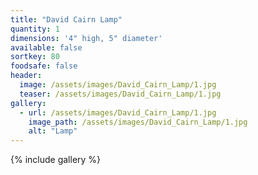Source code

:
 ```yaml
---
title: "David Cairn Lamp"
quantity: 1
dimensions: '4" high, 5" diameter'
available: false
sortkey: 80
foodsafe: false
header:
  image: /assets/images/David_Cairn_Lamp/1.jpg
  teaser: /assets/images/David_Cairn_Lamp/1.jpg
gallery:
  - url: /assets/images/David_Cairn_Lamp/1.jpg
    image_path: /assets/images/David_Cairn_Lamp/1.jpg
    alt: "Lamp"
---
```


{% include gallery %}

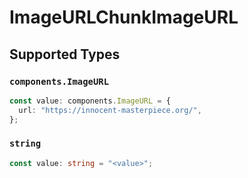 # ImageURLChunkImageURL


## Supported Types

### `components.ImageURL`

```typescript
const value: components.ImageURL = {
  url: "https://innocent-masterpiece.org/",
};
```

### `string`

```typescript
const value: string = "<value>";
```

#### Task requirements:
Each line above where the word "images" occurs should be returned in full.

#### Worked solution:
  image: /assets/images/David_Cairn_Lamp/1.jpg
  teaser: /assets/images/David_Cairn_Lamp/1.jpg
  - url: /assets/images/David_Cairn_Lamp/1.jpg
    image_path: /assets/images/David_Cairn_Lamp/1.jpg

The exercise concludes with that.